JSON (use when injecting from CI/CD tooling):

{
  "team-alpha": { "account_id": "1", "project_id": "1" },
  "team-beta":  { "account_id": "1", "project_id": "2" },
  "ops-prod":   { "account_id": "42", "project_id": "0" }
}

Validation rules enforced at load time:

account_id and project_id must both be present and non-empty.
Both must parse as non-negative integers that fit in a uint32 (0–4294967295).
Strings that are not valid integers (for example "prod") are rejected immediately — the proxy does not start if the tenant map is invalid.
The file extension determines the parser: .json → JSON, anything else → YAML.

Configuration Examples

# Via flag (inline JSON — convenient for single-container deployments)
./loki-vl-proxy \
  -tenant-map='{"team-alpha":{"account_id":"1","project_id":"1"},"team-beta":{"account_id":"1","project_id":"2"}}'

# Via environment variable (same JSON format)
export TENANT_MAP='{"ops-prod":{"account_id":"42","project_id":"0"}}'
./loki-vl-proxy -backend=http://victorialogs:9428

# Via file with hot-reload — ideal for Kubernetes ConfigMap volumes
./loki-vl-proxy \
  -backend=http://victorialogs:9428 \
  -tenant-map-file=/etc/loki-vl-proxy/tenant-map.yaml \
  -tenant-map-reload-interval=30s

Kubernetes ConfigMap: use -tenant-map-file so the proxy can pick up tenant changes without a restart. The proxy polls the file's modification time every -tenant-map-reload-interval (default 30 s); Kubernetes atomically replaces the ConfigMap symlink, so the new mtime is visible immediately. See k8s-tenant-map-configmap.yaml for a complete Deployment snippet.

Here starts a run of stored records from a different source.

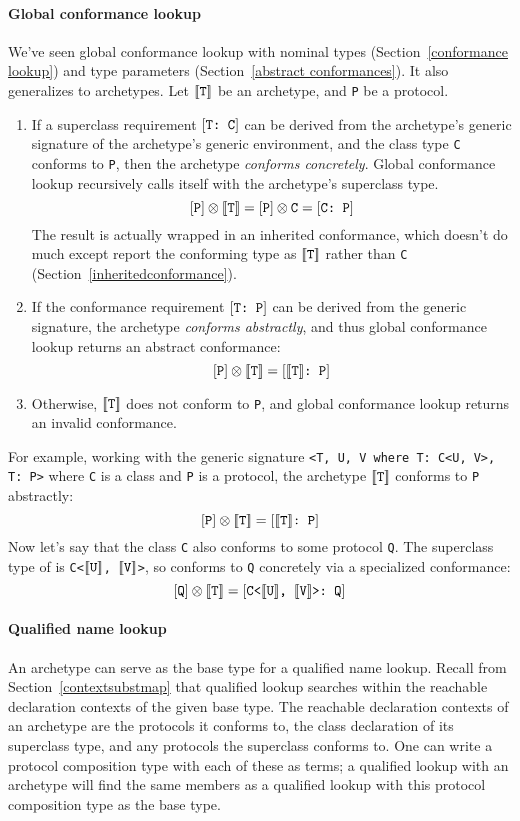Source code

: \documentclass[../generics]{subfiles}
\begin{document}
\paragraph{Global conformance lookup} We've seen global conformance lookup with nominal types (Section~\ref{conformance lookup}) and type parameters (Section~\ref{abstract conformances}). It also generalizes to archetypes. Let $[\![\texttt{T}]\!]$ be an archetype, and \texttt{P} be a protocol.
\begin{enumerate}
\item If a superclass requirement $[\texttt{T:~C}]$ can be derived from the archetype's generic signature of the archetype's generic environment, and the class type \texttt{C} conforms to \texttt{P}, then the archetype \emph{conforms concretely}. Global conformance lookup recursively calls itself with the archetype's superclass type.
\[[\texttt{P}]\otimes[\![\texttt{T}]\!]=[\texttt{P}]\otimes\texttt{C}=[\texttt{C:~P}]\]
The result is actually wrapped in an inherited conformance, which doesn't do much except report the conforming type as $[\![\texttt{T}]\!]$ rather than \texttt{C} (Section~\ref{inheritedconformance}).
\item If the conformance requirement $[\texttt{T:~P}]$ can be derived from the generic signature, the archetype \emph{conforms abstractly}, and thus global conformance lookup returns an abstract conformance:
\[[\texttt{P}]\otimes[\![\texttt{T}]\!]=[\texttt{$[\![\texttt{T}]\!]$:~P}]\]
\item Otherwise, $[\![\texttt{T}]\!]$ does not conform to \texttt{P}, and global conformance lookup returns an invalid conformance.
\end{enumerate}
For example, working with the generic signature \verb|<T, U, V where T: C<U, V>, T: P>| where \texttt{C} is a class and \texttt{P} is a protocol, the archetype $[\![\texttt{T}]\!]$ conforms to \texttt{P} abstractly:
\[
[\texttt{P}]\otimes [\![\texttt{T}]\!] = [\texttt{$[\![\texttt{T}]\!]$:~P}]
\]
Now let's say that the class \texttt{C} also conforms to some protocol \texttt{Q}. The superclass type of  is \texttt{C<$[\![\texttt{U}]\!]$, $[\![\texttt{V}]\!]$>}, so  conforms to \texttt{Q} concretely via a specialized conformance:
\[
[\texttt{Q}]\otimes [\![\texttt{T}]\!] = [\texttt{C<$[\![\texttt{U}]\!]$, $[\![\texttt{V}]\!]$>:~Q}]
\]

\paragraph{Qualified name lookup} An archetype can serve as the base type for a qualified name lookup. Recall from Section~\ref{contextsubstmap} that qualified lookup searches within the reachable declaration contexts of the given base type. The reachable declaration contexts of an archetype are the protocols it conforms to, the class declaration of its superclass type, and any protocols the superclass conforms to. One can write a protocol composition type with each of these as terms; a qualified lookup with an archetype will find the same members as a qualified lookup with this protocol composition type as the base type.
\end{document}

Global single-tenant (no map needed): if every Grafana datasource sends the same X-Scope-OrgID value ("0", "fake", or "default") and all data lives in VictoriaLogs' default tenant, you do not need -tenant-map at all. The proxy resolves those three aliases to VL's built-in AccountID=0, ProjectID=0 automatically.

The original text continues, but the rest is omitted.